▼

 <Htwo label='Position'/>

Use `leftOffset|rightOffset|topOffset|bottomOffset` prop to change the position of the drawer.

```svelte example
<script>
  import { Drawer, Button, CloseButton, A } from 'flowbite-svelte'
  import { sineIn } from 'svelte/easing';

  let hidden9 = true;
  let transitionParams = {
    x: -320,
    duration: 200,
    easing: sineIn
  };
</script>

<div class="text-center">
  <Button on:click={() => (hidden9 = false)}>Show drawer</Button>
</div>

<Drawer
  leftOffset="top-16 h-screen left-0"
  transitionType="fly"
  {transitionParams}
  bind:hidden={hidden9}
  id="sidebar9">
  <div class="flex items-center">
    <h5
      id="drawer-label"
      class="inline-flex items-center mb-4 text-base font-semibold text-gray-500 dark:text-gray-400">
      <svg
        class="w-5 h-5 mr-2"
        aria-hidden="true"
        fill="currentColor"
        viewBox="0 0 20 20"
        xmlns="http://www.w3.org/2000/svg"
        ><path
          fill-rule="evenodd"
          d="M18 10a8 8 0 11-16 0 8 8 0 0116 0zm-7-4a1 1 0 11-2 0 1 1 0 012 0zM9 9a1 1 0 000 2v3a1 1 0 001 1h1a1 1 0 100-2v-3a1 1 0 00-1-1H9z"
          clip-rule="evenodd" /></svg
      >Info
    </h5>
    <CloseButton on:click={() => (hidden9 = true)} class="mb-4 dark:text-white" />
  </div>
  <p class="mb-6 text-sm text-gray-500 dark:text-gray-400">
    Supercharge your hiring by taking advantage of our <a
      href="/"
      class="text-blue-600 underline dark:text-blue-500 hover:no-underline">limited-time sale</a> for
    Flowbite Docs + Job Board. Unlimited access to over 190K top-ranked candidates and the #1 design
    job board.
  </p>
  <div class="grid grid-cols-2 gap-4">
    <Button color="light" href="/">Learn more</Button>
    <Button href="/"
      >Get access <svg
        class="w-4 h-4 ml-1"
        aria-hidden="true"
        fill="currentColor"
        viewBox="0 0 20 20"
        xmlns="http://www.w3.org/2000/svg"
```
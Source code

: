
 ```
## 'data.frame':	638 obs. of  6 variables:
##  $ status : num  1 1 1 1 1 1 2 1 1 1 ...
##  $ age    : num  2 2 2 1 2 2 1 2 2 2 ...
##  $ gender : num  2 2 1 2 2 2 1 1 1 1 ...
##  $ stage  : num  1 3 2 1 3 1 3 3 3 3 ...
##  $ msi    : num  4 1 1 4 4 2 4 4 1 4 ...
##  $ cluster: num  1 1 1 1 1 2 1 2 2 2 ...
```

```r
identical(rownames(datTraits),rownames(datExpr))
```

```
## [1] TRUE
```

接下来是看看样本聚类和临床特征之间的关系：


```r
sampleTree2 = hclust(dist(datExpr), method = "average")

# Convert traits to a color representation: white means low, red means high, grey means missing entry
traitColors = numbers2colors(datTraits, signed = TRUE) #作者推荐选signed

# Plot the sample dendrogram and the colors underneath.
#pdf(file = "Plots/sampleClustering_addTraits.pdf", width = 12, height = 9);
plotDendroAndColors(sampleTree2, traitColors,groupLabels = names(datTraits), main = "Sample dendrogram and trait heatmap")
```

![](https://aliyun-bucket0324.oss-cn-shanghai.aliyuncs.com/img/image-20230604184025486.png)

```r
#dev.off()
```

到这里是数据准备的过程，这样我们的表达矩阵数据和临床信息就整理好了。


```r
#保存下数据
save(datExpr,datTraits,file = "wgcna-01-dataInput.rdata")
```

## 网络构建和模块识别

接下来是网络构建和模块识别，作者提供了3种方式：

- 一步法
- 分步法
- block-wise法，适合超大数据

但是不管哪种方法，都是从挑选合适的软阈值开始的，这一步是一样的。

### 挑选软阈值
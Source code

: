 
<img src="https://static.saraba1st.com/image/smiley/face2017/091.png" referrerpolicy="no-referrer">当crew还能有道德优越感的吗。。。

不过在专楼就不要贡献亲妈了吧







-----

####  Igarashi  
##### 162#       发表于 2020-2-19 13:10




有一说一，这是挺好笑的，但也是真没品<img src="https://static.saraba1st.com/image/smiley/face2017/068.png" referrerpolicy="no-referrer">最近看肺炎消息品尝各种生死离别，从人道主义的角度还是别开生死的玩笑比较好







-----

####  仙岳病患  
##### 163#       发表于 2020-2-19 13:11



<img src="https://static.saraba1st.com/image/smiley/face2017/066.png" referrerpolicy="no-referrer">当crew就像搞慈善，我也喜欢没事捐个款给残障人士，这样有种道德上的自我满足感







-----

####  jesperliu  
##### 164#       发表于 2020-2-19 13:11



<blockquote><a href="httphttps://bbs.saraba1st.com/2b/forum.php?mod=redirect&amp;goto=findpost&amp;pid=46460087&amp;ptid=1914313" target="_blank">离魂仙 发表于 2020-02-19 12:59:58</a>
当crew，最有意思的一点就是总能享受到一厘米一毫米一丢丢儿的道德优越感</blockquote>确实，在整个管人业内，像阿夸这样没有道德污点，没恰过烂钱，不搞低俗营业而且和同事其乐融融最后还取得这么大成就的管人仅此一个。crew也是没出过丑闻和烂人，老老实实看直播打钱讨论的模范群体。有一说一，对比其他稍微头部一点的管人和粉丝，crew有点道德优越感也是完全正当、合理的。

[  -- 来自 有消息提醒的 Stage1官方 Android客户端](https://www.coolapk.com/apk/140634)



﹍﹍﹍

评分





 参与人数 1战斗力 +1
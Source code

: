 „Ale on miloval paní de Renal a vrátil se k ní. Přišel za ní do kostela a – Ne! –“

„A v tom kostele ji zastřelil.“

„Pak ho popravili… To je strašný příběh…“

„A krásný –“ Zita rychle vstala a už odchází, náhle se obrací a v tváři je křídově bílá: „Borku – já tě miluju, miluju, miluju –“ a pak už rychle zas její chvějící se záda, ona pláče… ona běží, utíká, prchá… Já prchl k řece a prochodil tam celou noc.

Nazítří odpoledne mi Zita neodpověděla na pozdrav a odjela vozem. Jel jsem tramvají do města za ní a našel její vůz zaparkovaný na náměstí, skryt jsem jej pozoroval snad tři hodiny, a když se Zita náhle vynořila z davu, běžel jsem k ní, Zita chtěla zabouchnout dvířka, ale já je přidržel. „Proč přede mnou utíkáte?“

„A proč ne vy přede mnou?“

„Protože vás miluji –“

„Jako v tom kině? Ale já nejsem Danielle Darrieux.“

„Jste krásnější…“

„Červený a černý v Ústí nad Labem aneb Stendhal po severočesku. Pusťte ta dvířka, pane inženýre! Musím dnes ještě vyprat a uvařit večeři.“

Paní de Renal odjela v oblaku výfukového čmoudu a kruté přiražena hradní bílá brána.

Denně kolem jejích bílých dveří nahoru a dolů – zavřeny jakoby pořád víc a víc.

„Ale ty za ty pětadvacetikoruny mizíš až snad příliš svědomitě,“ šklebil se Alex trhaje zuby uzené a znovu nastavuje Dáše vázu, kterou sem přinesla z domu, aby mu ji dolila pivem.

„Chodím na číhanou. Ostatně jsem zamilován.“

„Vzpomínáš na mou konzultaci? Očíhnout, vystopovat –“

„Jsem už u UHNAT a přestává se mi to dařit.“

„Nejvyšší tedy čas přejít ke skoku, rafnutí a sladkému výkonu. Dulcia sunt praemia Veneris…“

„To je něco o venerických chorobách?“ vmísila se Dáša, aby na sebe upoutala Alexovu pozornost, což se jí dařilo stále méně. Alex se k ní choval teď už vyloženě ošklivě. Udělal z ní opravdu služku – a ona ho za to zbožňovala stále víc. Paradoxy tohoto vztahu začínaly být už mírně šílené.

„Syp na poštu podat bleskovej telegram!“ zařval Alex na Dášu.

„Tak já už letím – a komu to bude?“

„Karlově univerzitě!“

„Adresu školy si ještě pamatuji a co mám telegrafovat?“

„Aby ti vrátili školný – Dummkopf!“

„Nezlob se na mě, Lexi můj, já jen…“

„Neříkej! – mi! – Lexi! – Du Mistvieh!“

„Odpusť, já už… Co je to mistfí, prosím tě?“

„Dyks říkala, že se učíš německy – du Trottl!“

▲

■ Work item: Copy whichever lines above contain the string "有一说一".

■ Exercise response:
有一说一，这是挺好笑的，但也是真没品<img src="https://static.saraba1st.com/image/smiley/face2017/068.png" referrerpolicy="no-referrer">最近看肺炎消息品尝各种生死离别，从人道主义的角度还是别开生死的玩笑比较好
当crew，最有意思的一点就是总能享受到一厘米一毫米一丢丢儿的道德优越感</blockquote>确实，在整个管人业内，像阿夸这样没有道德污点，没恰过烂钱，不搞低俗营业而且和同事其乐融融最后还取得这么大成就的管人仅此一个。crew也是没出过丑闻和烂人，老老实实看直播打钱讨论的模范群体。有一说一，对比其他稍微头部一点的管人和粉丝，crew有点道德优越感也是完全正当、合理的。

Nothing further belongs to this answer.